### TASK TO COMPLETE
Return each line of the data below that contains the string "declare".

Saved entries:
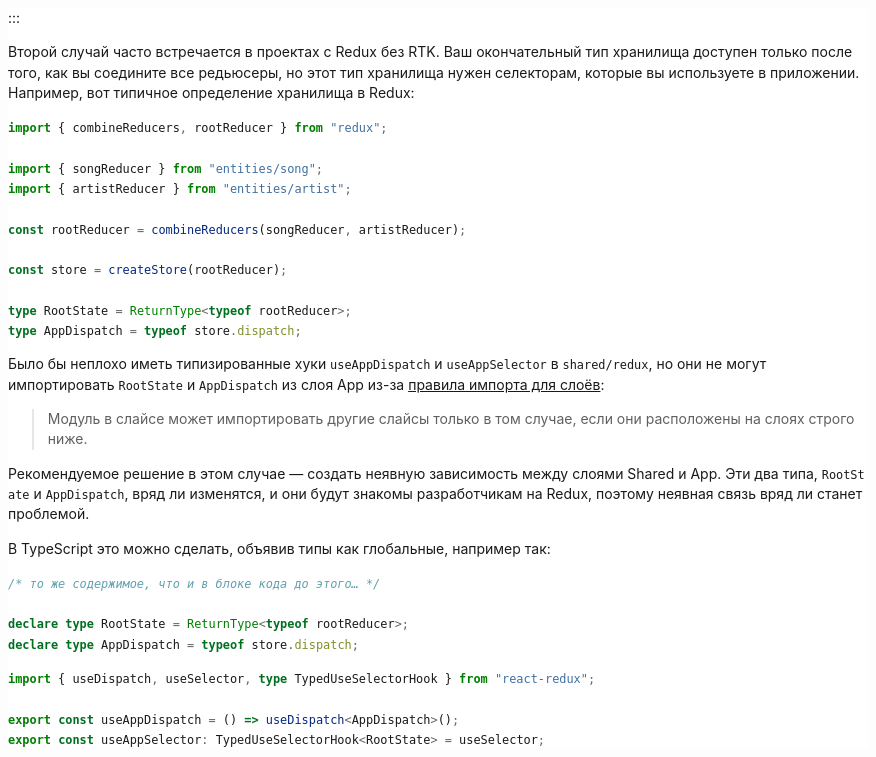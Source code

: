 :::

Второй случай часто встречается в проектах с Redux без RTK. Ваш окончательный тип хранилища доступен только после того, как вы соедините все редьюсеры, но этот тип хранилища нужен селекторам, которые вы используете в приложении. Например, вот типичное определение хранилища в Redux:

```ts title="app/store/index.ts"
import { combineReducers, rootReducer } from "redux";

import { songReducer } from "entities/song";
import { artistReducer } from "entities/artist";

const rootReducer = combineReducers(songReducer, artistReducer);

const store = createStore(rootReducer);

type RootState = ReturnType<typeof rootReducer>;
type AppDispatch = typeof store.dispatch;
```

Было бы неплохо иметь типизированные хуки `useAppDispatch` и `useAppSelector` в `shared/redux`, но они не могут импортировать `RootState` и `AppDispatch` из слоя App из-за [правила импорта для слоёв][import-rule-on-layers]:

> Модуль в слайсе может импортировать другие слайсы только в том случае, если они расположены на слоях строго ниже.

Рекомендуемое решение в этом случае — создать неявную зависимость между слоями Shared и App. Эти два типа, `RootState` и `AppDispatch`, вряд ли изменятся, и они будут знакомы разработчикам на Redux, поэтому неявная связь вряд ли станет проблемой.

В TypeScript это можно сделать, объявив типы как глобальные, например так:

```ts title="app/store/index.ts"
/* то же содержимое, что и в блоке кода до этого… */

declare type RootState = ReturnType<typeof rootReducer>;
declare type AppDispatch = typeof store.dispatch;
```

```ts title="shared/redux/index.ts"
import { useDispatch, useSelector, type TypedUseSelectorHook } from "react-redux";

export const useAppDispatch = () => useDispatch<AppDispatch>();
export const useAppSelector: TypedUseSelectorHook<RootState> = useSelector;
```

[import-rule-on-layers]: /docs/reference/layers#import-rule-on-layers
[ext-type-fest]: https://github.com/sindresorhus/type-fest
[ext-zod]: https://zod.dev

### WORKED SOLUTION
declare type RootState = ReturnType<typeof rootReducer>;
declare type AppDispatch = typeof store.dispatch;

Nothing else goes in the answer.